The issue affects Spring Framework, one of the three most popular frameworks for Java application development, and the recommendation for user organizations is to upgrade to newer versions, following the official Spring project guidelines. According to SecurityScorecard, it has been assigned the designation CVE-2022-22965 and scored 9.8 in the CVSS ranking, due partially to ease of exploitation.

In 2010, another RCE vulnerability was identified in Spring Framework v2.5. The new RCE vulnerability is related to this old one, but only affects Java versions 9 and higher (JDK9+), and can be exploited only with endpoints that interface with the Internet.

“Scans looking for a specific combination of factors suggestive of fragile instances found 150,000 vulnerable devices after monitoring a quarter of the Internet. This is an indicator that up to 600,000 devices may have exploitable vulnerable components,” says Jared Smith, senior director of intelligence at SecurityScorecard.

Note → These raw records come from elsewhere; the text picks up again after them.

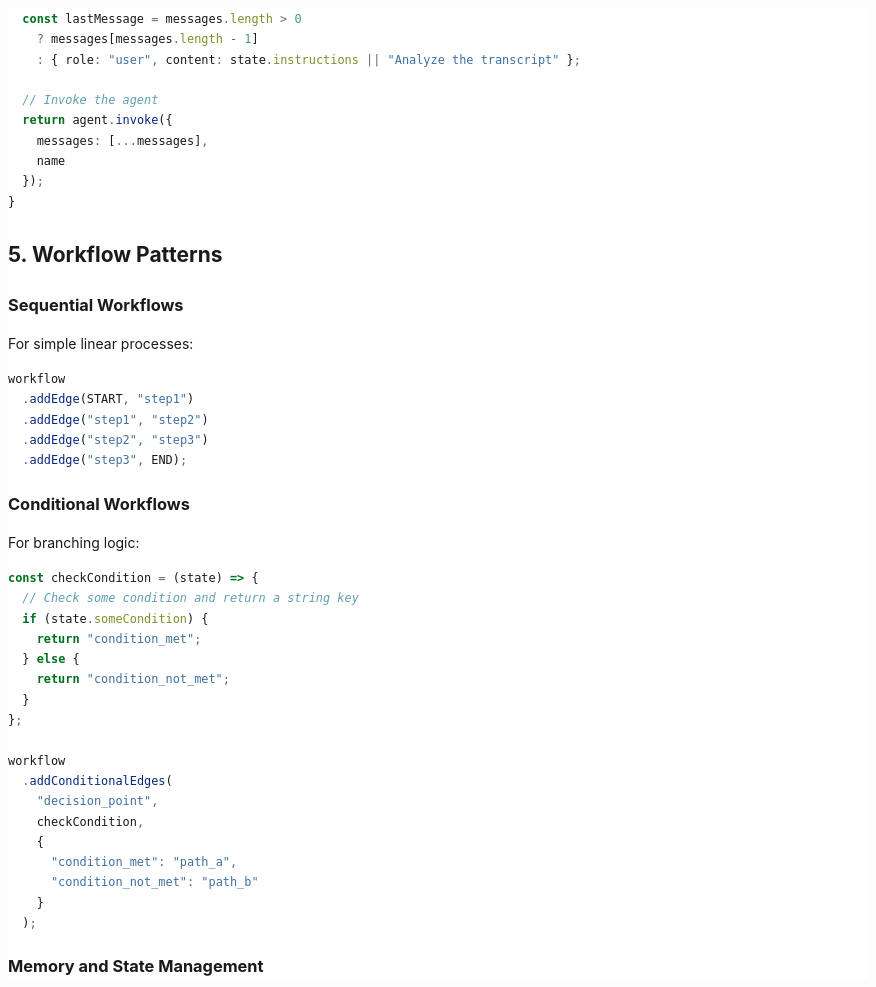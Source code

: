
 ```typescript
  const lastMessage = messages.length > 0 
    ? messages[messages.length - 1] 
    : { role: "user", content: state.instructions || "Analyze the transcript" };
  
  // Invoke the agent
  return agent.invoke({
    messages: [...messages],
    name
  });
}
```

## 5. Workflow Patterns

### Sequential Workflows

For simple linear processes:

```typescript
workflow
  .addEdge(START, "step1")
  .addEdge("step1", "step2")
  .addEdge("step2", "step3")
  .addEdge("step3", END);
```

### Conditional Workflows

For branching logic:

```typescript
const checkCondition = (state) => {
  // Check some condition and return a string key
  if (state.someCondition) {
    return "condition_met";
  } else {
    return "condition_not_met";
  }
};

workflow
  .addConditionalEdges(
    "decision_point",
    checkCondition,
    {
      "condition_met": "path_a",
      "condition_not_met": "path_b"
    }
  );
```

### Memory and State Management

Another worrying point is that the speed at which Spring environments are being updated seems slow. According to Sonatype, which maintains a dashboard to track how patches for Spring4Shell are being employed, 79% of Spring downloads as of March 31 were still vulnerable, suggesting that developers have not acted promptly to update their Spring instances. This does not mean, however, that applications running unpatched versions of Spring are necessarily vulnerable.

Source: Sonatype

Sonatype recalls that when the Log4Shell vulnerability was identified last December, it also started publishing remediation statistics. However, despite the initiative to raise awareness of the serious problem, around 40% of log4j2 downloads are still vulnerable versions.

The company points out that while there is similarity in names to Log4Shell, the Spring4Shell vulnerability does not appear to have the same destructive potential. Certain conditions would need to be met for successful exploitation of Spring4Shell.

Alarming news about the new flaw has led to confusion and excessive concern that severe damage like that caused by Log4Shell last December would have to be dealt with again.

How to protect yourself

According to Microsoft, any system using JDK 9.0 or later and Spring Framework or derived frameworks should be considered vulnerable. The company is one among many other cybersecurity companies, agencies and researchers that have come up with lists of vulnerable products or tools to detect applications subject to vulnerability.

For example, the threat and vulnerability management console in Microsoft 365 Defender can help detect and report the occurrence of such a vulnerability. The CERT Coordination Centre at Carnegie Mellon University provides a list of vendors that have confirmed they have products that are vulnerable or under investigation.

Spring itself guides how to apply the necessary fix on its blog with the Spring Framework update addressing the CVE-2022-22965 flaw.